In today's CES presentation, Intel CEO Brian Krzanich also recently responded to two security loopholes that have caused a stir in the world, Meltdown and Specter.
He said the affected Intel processor products, this week, Repair updates will cover 90% of nearly 5 years of product (up to 2nd or 3rd generation Core); the remaining 10% will be fixed by the end of January.
As for the impact of performance, Section re-odd still stressed that the work load is highly correlated, he said frankly, therefore, under certain load , The system performance will be observed significantly weakened, so Intel will continue with the industry partners continue to optimize, to minimize the impact.
According to Coetzee, there is no evidence that the two vulnerabilities caused any disclosure or theft of data from real-world users, but he still suggested that the best way to stay safe is to use real-time vendor-supplied update operations .

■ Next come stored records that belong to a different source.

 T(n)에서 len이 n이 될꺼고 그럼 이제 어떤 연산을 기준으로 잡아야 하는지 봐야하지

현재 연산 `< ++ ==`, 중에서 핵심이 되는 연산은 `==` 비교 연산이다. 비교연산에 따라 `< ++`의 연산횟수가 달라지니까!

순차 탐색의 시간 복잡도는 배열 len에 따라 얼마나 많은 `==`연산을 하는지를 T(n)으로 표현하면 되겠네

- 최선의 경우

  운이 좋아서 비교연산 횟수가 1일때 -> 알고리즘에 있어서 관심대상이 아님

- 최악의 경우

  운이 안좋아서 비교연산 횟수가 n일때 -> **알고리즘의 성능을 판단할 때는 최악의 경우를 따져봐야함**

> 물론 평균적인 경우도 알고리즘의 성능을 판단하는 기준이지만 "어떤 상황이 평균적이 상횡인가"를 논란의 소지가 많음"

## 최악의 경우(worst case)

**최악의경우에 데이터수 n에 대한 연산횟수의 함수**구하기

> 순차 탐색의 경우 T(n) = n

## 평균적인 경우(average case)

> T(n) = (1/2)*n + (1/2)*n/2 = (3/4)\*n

Previously, on earlier CPU models, Smitch, vice president of engineering at Intel's data center, said it is also working on remediation but could take weeks to deploy.

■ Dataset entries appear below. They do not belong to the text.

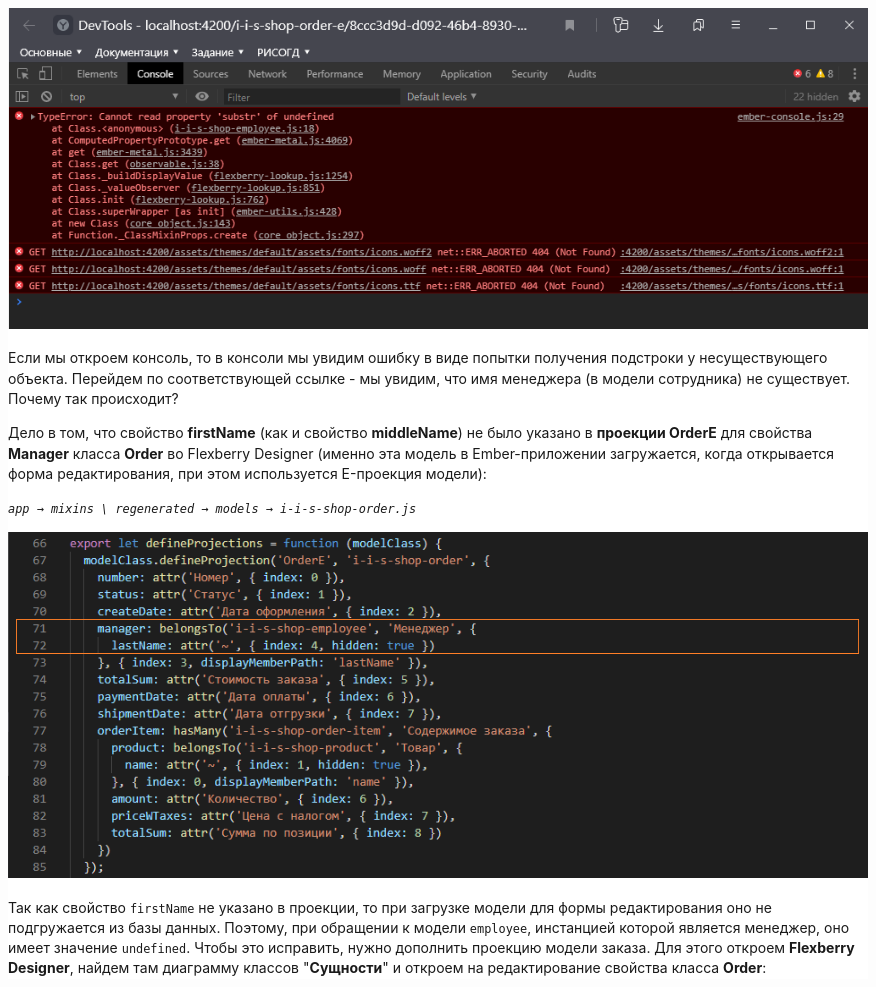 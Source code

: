 ![Логи ошибки](/images/pages/guides/flexberry-ember/5-3-computable-properties-and-projections-of-models/5-3-5.png)

Если мы откроем консоль, то в консоли мы увидим ошибку в виде попытки получения подстроки у несуществующего объекта. Перейдем по соответствующей ссылке - мы увидим, что имя менеджера (в модели сотрудника) не существует. Почему так происходит?

Дело в том, что свойство **firstName** (как и свойство **middleName**) не было указано в **проекции OrderE** для свойства **Manager** класса **Order** во Flexberry Designer (именно эта модель в Ember-приложении загружается, когда открывается форма редактирования, при этом используется E-проекция модели):

*`app → mixins \ regenerated → models → i-i-s-shop-order.js`*

![Проекция OrderE](/images/pages/guides/flexberry-ember/5-3-computable-properties-and-projections-of-models/5-3-6.png)

Так как свойство `firstName` не указано в проекции, то при загрузке модели для формы редактирования оно не подгружается из базы данных. Поэтому, при обращении к модели `employee`, инстанцией которой является менеджер, оно имеет значение `undefined`. Чтобы это исправить, нужно дополнить проекцию модели заказа. Для этого откроем **Flexberry Designer**, найдем там диаграмму классов "**Сущности**" и откроем на редактирование свойства класса **Order**:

A copy of the list of CPUs that Intel has been affected by the vulnerabilities goes back to the 45nm old Core i7 and the Xeon 3400/5500 series dating back to 2009.
Intel's official QA page for this vulnerability, The giants deny that this is a flaw in Intel hardware design , Emphasizing that hackers have used the side channel analysis and processing techniques of all modern processors and the code execution needs to be run locally and unable to launch remote attacks.